Pull each line containing "vang" from the data.

■ **Records for this task**
- Opening Delimiter -

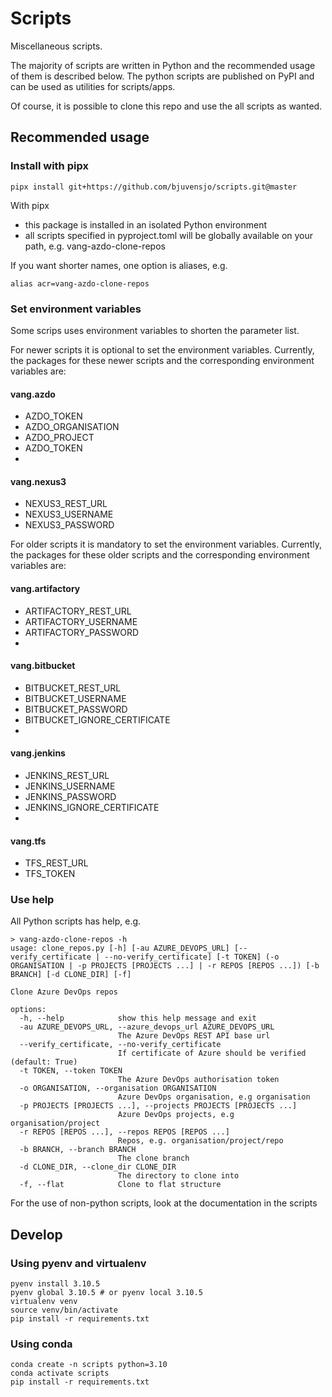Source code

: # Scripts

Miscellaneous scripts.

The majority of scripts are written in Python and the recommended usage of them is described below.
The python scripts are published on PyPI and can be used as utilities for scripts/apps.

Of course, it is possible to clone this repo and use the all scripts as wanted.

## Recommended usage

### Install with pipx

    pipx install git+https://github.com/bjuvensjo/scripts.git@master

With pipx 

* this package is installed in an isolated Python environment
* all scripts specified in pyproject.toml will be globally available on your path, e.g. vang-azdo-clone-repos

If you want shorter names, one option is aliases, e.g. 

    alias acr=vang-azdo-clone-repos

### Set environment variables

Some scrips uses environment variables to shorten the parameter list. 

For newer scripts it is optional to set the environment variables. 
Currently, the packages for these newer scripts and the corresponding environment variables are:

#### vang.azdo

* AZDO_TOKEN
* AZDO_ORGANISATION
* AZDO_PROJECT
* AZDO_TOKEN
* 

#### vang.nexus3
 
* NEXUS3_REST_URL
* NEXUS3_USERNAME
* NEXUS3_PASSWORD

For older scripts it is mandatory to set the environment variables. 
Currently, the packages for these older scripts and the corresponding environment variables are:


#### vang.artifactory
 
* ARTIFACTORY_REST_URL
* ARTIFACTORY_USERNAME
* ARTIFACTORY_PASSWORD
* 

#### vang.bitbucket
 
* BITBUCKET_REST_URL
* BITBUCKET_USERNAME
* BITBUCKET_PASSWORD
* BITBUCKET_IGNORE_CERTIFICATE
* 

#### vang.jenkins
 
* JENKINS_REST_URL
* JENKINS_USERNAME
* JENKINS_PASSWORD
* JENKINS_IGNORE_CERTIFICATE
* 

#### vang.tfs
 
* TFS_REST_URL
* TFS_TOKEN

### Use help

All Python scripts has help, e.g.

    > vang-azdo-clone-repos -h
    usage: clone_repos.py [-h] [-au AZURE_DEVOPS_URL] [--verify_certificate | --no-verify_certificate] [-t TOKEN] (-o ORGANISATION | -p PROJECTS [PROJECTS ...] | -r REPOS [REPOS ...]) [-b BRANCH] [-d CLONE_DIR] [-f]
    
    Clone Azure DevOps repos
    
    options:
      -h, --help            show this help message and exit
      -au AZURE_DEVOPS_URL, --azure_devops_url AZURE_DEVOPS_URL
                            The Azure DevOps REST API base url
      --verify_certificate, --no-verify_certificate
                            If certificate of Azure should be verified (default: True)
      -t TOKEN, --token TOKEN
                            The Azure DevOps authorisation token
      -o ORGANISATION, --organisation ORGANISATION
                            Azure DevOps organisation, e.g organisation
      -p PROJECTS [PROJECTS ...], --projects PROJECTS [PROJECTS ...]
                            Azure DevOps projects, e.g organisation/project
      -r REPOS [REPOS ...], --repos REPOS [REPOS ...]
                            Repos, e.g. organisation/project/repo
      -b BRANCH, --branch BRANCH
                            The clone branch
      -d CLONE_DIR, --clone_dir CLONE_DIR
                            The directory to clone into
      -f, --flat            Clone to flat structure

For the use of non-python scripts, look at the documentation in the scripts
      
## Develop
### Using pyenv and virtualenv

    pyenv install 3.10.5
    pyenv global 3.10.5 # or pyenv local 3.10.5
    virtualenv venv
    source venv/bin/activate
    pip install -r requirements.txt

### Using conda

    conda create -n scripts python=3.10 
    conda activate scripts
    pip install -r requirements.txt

- Closing Delimiter -
- Opening Delimiter -

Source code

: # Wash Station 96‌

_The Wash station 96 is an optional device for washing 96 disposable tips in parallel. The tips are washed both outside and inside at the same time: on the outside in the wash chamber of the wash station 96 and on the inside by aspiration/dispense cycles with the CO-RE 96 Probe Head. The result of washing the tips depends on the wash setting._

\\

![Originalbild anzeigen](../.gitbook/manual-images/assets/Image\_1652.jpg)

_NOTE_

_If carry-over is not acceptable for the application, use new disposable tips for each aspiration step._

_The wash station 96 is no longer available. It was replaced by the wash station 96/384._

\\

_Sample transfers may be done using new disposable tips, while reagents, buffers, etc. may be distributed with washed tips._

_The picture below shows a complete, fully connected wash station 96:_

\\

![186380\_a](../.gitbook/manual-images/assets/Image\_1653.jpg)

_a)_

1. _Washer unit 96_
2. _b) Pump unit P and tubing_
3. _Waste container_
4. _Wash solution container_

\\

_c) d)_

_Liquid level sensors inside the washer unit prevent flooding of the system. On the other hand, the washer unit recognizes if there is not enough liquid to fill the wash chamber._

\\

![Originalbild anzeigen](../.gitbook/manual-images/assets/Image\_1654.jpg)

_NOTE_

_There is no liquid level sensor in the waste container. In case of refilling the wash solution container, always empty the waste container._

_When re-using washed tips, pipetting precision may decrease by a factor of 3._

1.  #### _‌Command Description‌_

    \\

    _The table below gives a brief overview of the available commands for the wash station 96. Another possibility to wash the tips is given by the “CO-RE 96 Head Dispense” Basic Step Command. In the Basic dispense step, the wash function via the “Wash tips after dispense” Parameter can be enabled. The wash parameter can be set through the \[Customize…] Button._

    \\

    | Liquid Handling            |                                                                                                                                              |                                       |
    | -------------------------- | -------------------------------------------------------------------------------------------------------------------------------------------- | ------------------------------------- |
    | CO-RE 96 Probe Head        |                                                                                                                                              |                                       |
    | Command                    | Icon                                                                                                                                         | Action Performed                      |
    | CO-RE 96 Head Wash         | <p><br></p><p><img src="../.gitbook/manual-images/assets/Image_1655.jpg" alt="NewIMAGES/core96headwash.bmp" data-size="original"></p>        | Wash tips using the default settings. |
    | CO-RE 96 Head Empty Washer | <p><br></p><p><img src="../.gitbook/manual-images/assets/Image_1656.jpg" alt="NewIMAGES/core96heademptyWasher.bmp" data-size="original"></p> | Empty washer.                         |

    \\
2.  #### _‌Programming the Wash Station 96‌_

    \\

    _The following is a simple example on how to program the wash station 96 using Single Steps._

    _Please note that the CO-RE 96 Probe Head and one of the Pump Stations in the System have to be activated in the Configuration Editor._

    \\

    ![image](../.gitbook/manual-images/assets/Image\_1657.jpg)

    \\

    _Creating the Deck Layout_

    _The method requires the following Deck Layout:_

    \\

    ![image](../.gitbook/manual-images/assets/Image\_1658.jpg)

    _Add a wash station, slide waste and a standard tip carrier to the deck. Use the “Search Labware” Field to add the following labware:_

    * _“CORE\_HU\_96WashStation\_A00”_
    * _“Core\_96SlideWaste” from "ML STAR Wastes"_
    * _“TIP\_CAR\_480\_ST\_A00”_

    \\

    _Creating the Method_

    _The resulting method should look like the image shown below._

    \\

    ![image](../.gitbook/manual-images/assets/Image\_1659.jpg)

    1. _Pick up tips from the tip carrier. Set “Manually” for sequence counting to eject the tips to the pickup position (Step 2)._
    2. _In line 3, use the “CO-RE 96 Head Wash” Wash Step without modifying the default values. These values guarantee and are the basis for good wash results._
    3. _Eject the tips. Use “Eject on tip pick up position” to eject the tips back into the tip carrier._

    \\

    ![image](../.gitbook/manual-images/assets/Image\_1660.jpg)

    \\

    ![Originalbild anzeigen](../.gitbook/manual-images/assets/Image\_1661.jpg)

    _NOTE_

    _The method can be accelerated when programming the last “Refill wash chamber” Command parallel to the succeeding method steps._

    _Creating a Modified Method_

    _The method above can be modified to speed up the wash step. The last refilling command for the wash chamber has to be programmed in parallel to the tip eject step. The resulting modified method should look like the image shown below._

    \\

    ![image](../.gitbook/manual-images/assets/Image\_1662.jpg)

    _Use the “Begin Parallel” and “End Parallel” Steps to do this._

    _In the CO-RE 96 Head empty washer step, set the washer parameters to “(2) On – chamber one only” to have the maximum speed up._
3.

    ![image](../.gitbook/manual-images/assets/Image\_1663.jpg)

- Closing Delimiter -

■ **Result of this task**
* all scripts specified in pyproject.toml will be globally available on your path, e.g. vang-azdo-clone-repos
    alias acr=vang-azdo-clone-repos
#### vang.azdo
#### vang.nexus3
#### vang.artifactory
#### vang.bitbucket
#### vang.jenkins
#### vang.tfs
    > vang-azdo-clone-repos -h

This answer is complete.